▶ _What to work on_: Scan the entries below for the word "想定以上の効果" and copy every line in which it occurs.

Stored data
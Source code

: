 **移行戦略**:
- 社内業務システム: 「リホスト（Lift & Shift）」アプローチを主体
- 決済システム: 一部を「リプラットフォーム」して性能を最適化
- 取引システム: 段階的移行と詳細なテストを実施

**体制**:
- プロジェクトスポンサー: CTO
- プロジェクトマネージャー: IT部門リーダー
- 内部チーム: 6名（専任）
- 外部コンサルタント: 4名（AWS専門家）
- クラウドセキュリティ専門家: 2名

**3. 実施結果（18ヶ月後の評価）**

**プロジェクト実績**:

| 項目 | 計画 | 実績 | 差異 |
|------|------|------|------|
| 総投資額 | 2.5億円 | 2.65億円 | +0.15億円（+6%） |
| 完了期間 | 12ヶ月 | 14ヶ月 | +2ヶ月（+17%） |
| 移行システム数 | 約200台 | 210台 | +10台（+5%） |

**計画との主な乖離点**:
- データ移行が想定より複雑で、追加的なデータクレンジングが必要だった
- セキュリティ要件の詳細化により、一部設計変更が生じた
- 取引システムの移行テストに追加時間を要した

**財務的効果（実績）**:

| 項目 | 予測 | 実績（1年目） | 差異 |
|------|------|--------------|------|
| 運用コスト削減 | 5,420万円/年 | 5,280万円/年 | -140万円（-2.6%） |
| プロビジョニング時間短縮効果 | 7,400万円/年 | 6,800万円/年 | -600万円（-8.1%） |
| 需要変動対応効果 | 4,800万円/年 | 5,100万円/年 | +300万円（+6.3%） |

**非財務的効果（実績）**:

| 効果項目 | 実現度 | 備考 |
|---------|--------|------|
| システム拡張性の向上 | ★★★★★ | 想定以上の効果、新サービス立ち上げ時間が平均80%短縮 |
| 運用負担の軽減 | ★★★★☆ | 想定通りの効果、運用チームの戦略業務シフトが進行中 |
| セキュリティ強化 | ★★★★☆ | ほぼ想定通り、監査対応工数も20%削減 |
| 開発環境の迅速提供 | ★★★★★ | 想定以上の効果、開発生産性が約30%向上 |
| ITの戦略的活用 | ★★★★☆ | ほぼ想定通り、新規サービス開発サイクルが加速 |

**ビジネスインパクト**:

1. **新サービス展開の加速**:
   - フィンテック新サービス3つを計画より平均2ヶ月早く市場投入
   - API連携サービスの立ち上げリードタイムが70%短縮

▶ _Answer_:
| システム拡張性の向上 | ★★★★★ | 想定以上の効果、新サービス立ち上げ時間が平均80%短縮 |
| 開発環境の迅速提供 | ★★★★★ | 想定以上の効果、開発生産性が約30%向上 |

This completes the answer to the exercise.